Data extracts below:

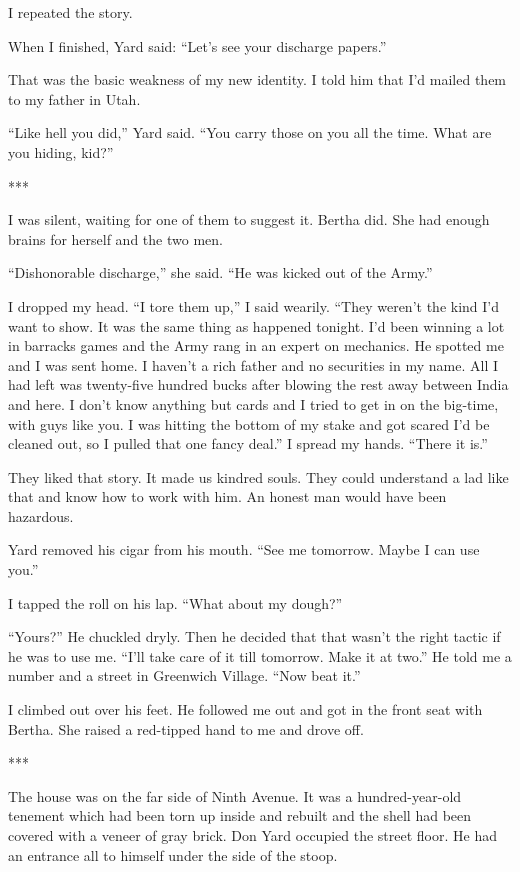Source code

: \documentclass{novel}
\begin{document}
I repeated the story.

When I finished, Yard said: “Let’s see your discharge papers.”

That was the basic weakness of my new identity. I told him that I’d mailed them to my father in Utah.

“Like hell you did,” Yard said. “You carry those on you all the time. What are you hiding, kid?”

***

I was silent, waiting for one of them to suggest it. Bertha did. She had enough brains for herself and the two men.

“Dishonorable discharge,” she said. “He was kicked out of the Army.”

I dropped my head. “I tore them up,” I said wearily. “They weren’t the kind I’d want to show. It was the same thing as happened tonight. I’d been winning a lot in barracks games and the Army rang in an expert on mechanics. He spotted me and I was sent home. I haven’t a rich father and no securities in my name. All I had left was twenty-five hundred bucks after blowing the rest away between India and here. I don’t know anything but cards and I tried to get in on the big-time, with guys like you. I was hitting the bottom of my stake and got scared I’d be cleaned out, so I pulled that one fancy deal.” I spread my hands. “There it is.”

They liked that story. It made us kindred souls. They could understand a lad like that and know how to work with him. An honest man would have been hazardous.

Yard removed his cigar from his mouth. “See me tomorrow. Maybe I can use you.”

I tapped the roll on his lap. “What about my dough?”

“Yours?” He chuckled dryly. Then he decided that that wasn’t the right tactic if he was to use me. “I’ll take care of it till tomorrow. Make it at two.” He told me a number and a street in Greenwich Village. “Now beat it.”

I climbed out over his feet. He followed me out and got in the front seat with Bertha. She raised a red-tipped hand to me and drove off.

***

The house was on the far side of Ninth Avenue. It was a hundred-year-old tenement which had been torn up inside and rebuilt and the shell had been covered with a veneer of gray brick. Don Yard occupied the street floor. He had an entrance all to himself under the side of the stoop.
\end{document}
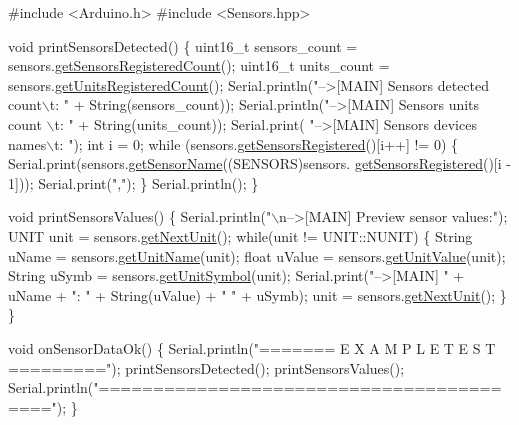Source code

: \begin{DoxyCode}
\textcolor{preprocessor}{#include <Arduino.h>}
\textcolor{preprocessor}{#include <Sensors.hpp>}

\textcolor{keywordtype}{void} printSensorsDetected() \{
    uint16\_t sensors\_count =  sensors.\hyperlink{classSensors_ad8395e69cf5dcc68d0a8049ec7372a81}{getSensorsRegisteredCount}();
    uint16\_t units\_count   =  sensors.\hyperlink{classSensors_a1d723cdb619b2d61d3e4080182a12cbb}{getUnitsRegisteredCount}();
    Serial.println(\textcolor{stringliteral}{"-->[MAIN] Sensors detected count\(\backslash\)t: "} + String(sensors\_count));
    Serial.println(\textcolor{stringliteral}{"-->[MAIN] Sensors units count  \(\backslash\)t: "}  + String(units\_count));
    Serial.print(  \textcolor{stringliteral}{"-->[MAIN] Sensors devices names\(\backslash\)t: "});
    \textcolor{keywordtype}{int} i = 0;
    \textcolor{keywordflow}{while} (sensors.\hyperlink{classSensors_af9ee8f89e81d76a4c2b41ed6dc38f2f3}{getSensorsRegistered}()[i++] != 0) \{
        Serial.print(sensors.\hyperlink{classSensors_aa7ca70f31838cba52b96f76aa4a0d4a2}{getSensorName}((SENSORS)sensors.
      \hyperlink{classSensors_af9ee8f89e81d76a4c2b41ed6dc38f2f3}{getSensorsRegistered}()[i - 1]));
        Serial.print(\textcolor{stringliteral}{","});
    \}
    Serial.println();
\}

\textcolor{keywordtype}{void} printSensorsValues() \{
    Serial.println(\textcolor{stringliteral}{"\(\backslash\)n-->[MAIN] Preview sensor values:"});
    UNIT unit = sensors.\hyperlink{classSensors_ad33c76f341c86ac1900c5953fca9c0d1}{getNextUnit}();
    \textcolor{keywordflow}{while}(unit != UNIT::NUNIT) \{
        String uName = sensors.\hyperlink{classSensors_a4abb5d2a00d31a407e32cbdabe00b6eb}{getUnitName}(unit);
        \textcolor{keywordtype}{float} uValue = sensors.\hyperlink{classSensors_a7e75dd4e3f2e655a9961f57650cbf749}{getUnitValue}(unit);
        String uSymb = sensors.\hyperlink{classSensors_a365a45dc5c9ab598cfc206368579b94a}{getUnitSymbol}(unit);
        Serial.print(\textcolor{stringliteral}{"-->[MAIN] "} + uName + \textcolor{stringliteral}{": "} + String(uValue) + \textcolor{stringliteral}{" "} + uSymb);
        unit = sensors.\hyperlink{classSensors_ad33c76f341c86ac1900c5953fca9c0d1}{getNextUnit}();
    \}
\}

\textcolor{keywordtype}{void} onSensorDataOk() \{
    Serial.println(\textcolor{stringliteral}{"======= E X A M P L E   T E S T ========="});
    printSensorsDetected();
    printSensorsValues(); 
    Serial.println(\textcolor{stringliteral}{"========================================="});
\}


\end{DoxyCode}
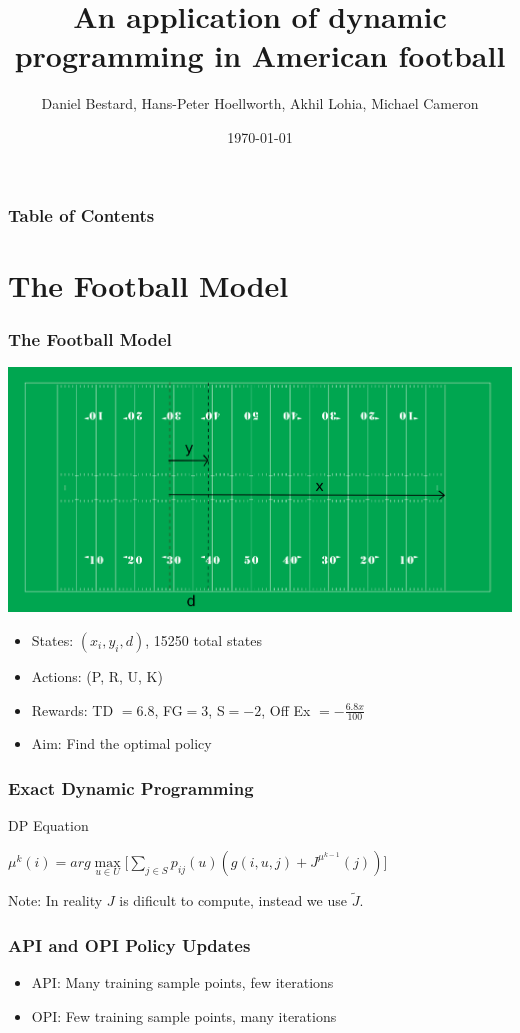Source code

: \documentclass{beamer}
\title[DP in Football]{An application of dynamic programming in American football}
\author[]{Daniel Bestard, Hans-Peter Hoellworth, Akhil Lohia, Michael Cameron}
\institute[BGSE]{Barcelona Graduate School of Economics}
\date{\today}
\begin{document}
\frame{\titlepage}

\begin{frame}
\frametitle{Table of Contents}
\tableofcontents
\end{frame}

\section{The Football Model}
\begin{frame}
\frametitle{The Football Model}

\begin{center}
\includegraphics[scale=0.2]{field}
\end{center}

\begin{itemize}
\item States: $(x_{i}, y_{i}, d)$, 15250 total states 
\item Actions: (P, R, U, K)
\item Rewards: TD $=6.8$, FG$=3$, S$=-2$, Off Ex $= - \frac{6.8 x}{100}$  
\item Aim: Find the optimal policy
\end{itemize}
\end{frame}


\begin{frame}
\frametitle{Exact Dynamic Programming }
\begin{block}{DP Equation}
\begin{center}
$\mu^{k}(i) = arg\max\limits_{u \in U} \Big[ \sum\limits_{j \in S} p_{ij}(u)(g(i,u,j) +  J^{\mu^{k-1}}(j))\Big]$
\end{center}
\end{block}
Note: In reality $J$ is dificult to compute, instead we use $\widetilde{J}$.
\end{frame}

\begin{frame}
\frametitle{API and OPI Policy Updates}
\begin{itemize}
\item API: Many training sample points, few iterations
\item OPI: Few training sample points, many iterations
\end{itemize}
\end{frame}
\end{document}
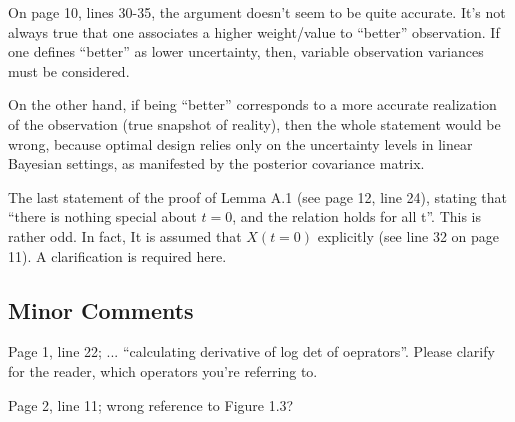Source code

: \documentclass{amsart}
\begin{document}
On page 10, lines 30-35, the argument doesn't seem to be quite
accurate. It's not always true that one associates a higher
weight/value to ``better'' observation. If one defines ``better'' as
lower uncertainty, then, variable observation variances must be
considered.
%

On the other hand, if being ``better'' corresponds to a more accurate
realization of the observation (true snapshot of reality), then the
whole statement would be wrong, because optimal design relies only on
the uncertainty levels in linear Bayesian settings, as manifested by
the posterior covariance matrix.
%


The last statement of the proof of Lemma A.1 (see page 12, line 24),
stating that ``there is nothing special about $t=0$, and the relation
holds for all t''. This is rather odd. In fact, It is assumed that
$X(t=0)$ explicitly (see line 32 on page 11). A clarification is
required here.
%


\subsection{Minor Comments}

Page 1, line 22; ... ``calculating derivative of log det of
oeprators''. Please clarify for the reader, which operators you're
referring to.
%

Page 2, line 11; wrong reference to Figure 1.3?
%
\end{document}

End of Data extracts.

**Exercise goal**. Write out every entry above exactly as it stands, minus the pictures.

**Expected answer**.
Source code

: \documentclass{novel}
\begin{document}
I repeated the story.

When I finished, Yard said: “Let’s see your discharge papers.”

That was the basic weakness of my new identity. I told him that I’d mailed them to my father in Utah.

“Like hell you did,” Yard said. “You carry those on you all the time. What are you hiding, kid?”

***

I was silent, waiting for one of them to suggest it. Bertha did. She had enough brains for herself and the two men.

“Dishonorable discharge,” she said. “He was kicked out of the Army.”

I dropped my head. “I tore them up,” I said wearily. “They weren’t the kind I’d want to show. It was the same thing as happened tonight. I’d been winning a lot in barracks games and the Army rang in an expert on mechanics. He spotted me and I was sent home. I haven’t a rich father and no securities in my name. All I had left was twenty-five hundred bucks after blowing the rest away between India and here. I don’t know anything but cards and I tried to get in on the big-time, with guys like you. I was hitting the bottom of my stake and got scared I’d be cleaned out, so I pulled that one fancy deal.” I spread my hands. “There it is.”

They liked that story. It made us kindred souls. They could understand a lad like that and know how to work with him. An honest man would have been hazardous.

Yard removed his cigar from his mouth. “See me tomorrow. Maybe I can use you.”

I tapped the roll on his lap. “What about my dough?”

“Yours?” He chuckled dryly. Then he decided that that wasn’t the right tactic if he was to use me. “I’ll take care of it till tomorrow. Make it at two.” He told me a number and a street in Greenwich Village. “Now beat it.”

I climbed out over his feet. He followed me out and got in the front seat with Bertha. She raised a red-tipped hand to me and drove off.

***

The house was on the far side of Ninth Avenue. It was a hundred-year-old tenement which had been torn up inside and rebuilt and the shell had been covered with a veneer of gray brick. Don Yard occupied the street floor. He had an entrance all to himself under the side of the stoop.
\end{document}
Source code

: \begin{DoxyCode}
\textcolor{preprocessor}{#include <Arduino.h>}
\textcolor{preprocessor}{#include <Sensors.hpp>}

\textcolor{keywordtype}{void} printSensorsDetected() \{
    uint16\_t sensors\_count =  sensors.\hyperlink{classSensors_ad8395e69cf5dcc68d0a8049ec7372a81}{getSensorsRegisteredCount}();
    uint16\_t units\_count   =  sensors.\hyperlink{classSensors_a1d723cdb619b2d61d3e4080182a12cbb}{getUnitsRegisteredCount}();
    Serial.println(\textcolor{stringliteral}{"-->[MAIN] Sensors detected count\(\backslash\)t: "} + String(sensors\_count));
    Serial.println(\textcolor{stringliteral}{"-->[MAIN] Sensors units count  \(\backslash\)t: "}  + String(units\_count));
    Serial.print(  \textcolor{stringliteral}{"-->[MAIN] Sensors devices names\(\backslash\)t: "});
    \textcolor{keywordtype}{int} i = 0;
    \textcolor{keywordflow}{while} (sensors.\hyperlink{classSensors_af9ee8f89e81d76a4c2b41ed6dc38f2f3}{getSensorsRegistered}()[i++] != 0) \{
        Serial.print(sensors.\hyperlink{classSensors_aa7ca70f31838cba52b96f76aa4a0d4a2}{getSensorName}((SENSORS)sensors.
      \hyperlink{classSensors_af9ee8f89e81d76a4c2b41ed6dc38f2f3}{getSensorsRegistered}()[i - 1]));
        Serial.print(\textcolor{stringliteral}{","});
    \}
    Serial.println();
\}

\textcolor{keywordtype}{void} printSensorsValues() \{
    Serial.println(\textcolor{stringliteral}{"\(\backslash\)n-->[MAIN] Preview sensor values:"});
    UNIT unit = sensors.\hyperlink{classSensors_ad33c76f341c86ac1900c5953fca9c0d1}{getNextUnit}();
    \textcolor{keywordflow}{while}(unit != UNIT::NUNIT) \{
        String uName = sensors.\hyperlink{classSensors_a4abb5d2a00d31a407e32cbdabe00b6eb}{getUnitName}(unit);
        \textcolor{keywordtype}{float} uValue = sensors.\hyperlink{classSensors_a7e75dd4e3f2e655a9961f57650cbf749}{getUnitValue}(unit);
        String uSymb = sensors.\hyperlink{classSensors_a365a45dc5c9ab598cfc206368579b94a}{getUnitSymbol}(unit);
        Serial.print(\textcolor{stringliteral}{"-->[MAIN] "} + uName + \textcolor{stringliteral}{": "} + String(uValue) + \textcolor{stringliteral}{" "} + uSymb);
        unit = sensors.\hyperlink{classSensors_ad33c76f341c86ac1900c5953fca9c0d1}{getNextUnit}();
    \}
\}

\textcolor{keywordtype}{void} onSensorDataOk() \{
    Serial.println(\textcolor{stringliteral}{"======= E X A M P L E   T E S T ========="});
    printSensorsDetected();
    printSensorsValues(); 
    Serial.println(\textcolor{stringliteral}{"========================================="});
\}


\end{DoxyCode}
Source code

: \documentclass{beamer}
\title[DP in Football]{An application of dynamic programming in American football}
\author[]{Daniel Bestard, Hans-Peter Hoellworth, Akhil Lohia, Michael Cameron}
\institute[BGSE]{Barcelona Graduate School of Economics}
\date{\today}
\begin{document}
\frame{\titlepage}

\begin{frame}
\frametitle{Table of Contents}
\tableofcontents
\end{frame}

\section{The Football Model}
\begin{frame}
\frametitle{The Football Model}

\begin{center}
\includegraphics[scale=0.2]{field}
\end{center}

\begin{itemize}
\item States: $(x_{i}, y_{i}, d)$, 15250 total states 
\item Actions: (P, R, U, K)
\item Rewards: TD $=6.8$, FG$=3$, S$=-2$, Off Ex $= - \frac{6.8 x}{100}$  
\item Aim: Find the optimal policy
\end{itemize}
\end{frame}


\begin{frame}
\frametitle{Exact Dynamic Programming }
\begin{block}{DP Equation}
\begin{center}
$\mu^{k}(i) = arg\max\limits_{u \in U} \Big[ \sum\limits_{j \in S} p_{ij}(u)(g(i,u,j) +  J^{\mu^{k-1}}(j))\Big]$
\end{center}
\end{block}
Note: In reality $J$ is dificult to compute, instead we use $\widetilde{J}$.
\end{frame}

\begin{frame}
\frametitle{API and OPI Policy Updates}
\begin{itemize}
\item API: Many training sample points, few iterations
\item OPI: Few training sample points, many iterations
\end{itemize}
\end{frame}
\end{document}
Source code

: \documentclass{amsart}
\begin{document}
On page 10, lines 30-35, the argument doesn't seem to be quite
accurate. It's not always true that one associates a higher
weight/value to ``better'' observation. If one defines ``better'' as
lower uncertainty, then, variable observation variances must be
considered.
%

On the other hand, if being ``better'' corresponds to a more accurate
realization of the observation (true snapshot of reality), then the
whole statement would be wrong, because optimal design relies only on
the uncertainty levels in linear Bayesian settings, as manifested by
the posterior covariance matrix.
%


The last statement of the proof of Lemma A.1 (see page 12, line 24),
stating that ``there is nothing special about $t=0$, and the relation
holds for all t''. This is rather odd. In fact, It is assumed that
$X(t=0)$ explicitly (see line 32 on page 11). A clarification is
required here.
%


\subsection{Minor Comments}

Page 1, line 22; ... ``calculating derivative of log det of
oeprators''. Please clarify for the reader, which operators you're
referring to.
%

Page 2, line 11; wrong reference to Figure 1.3?
%
\end{document}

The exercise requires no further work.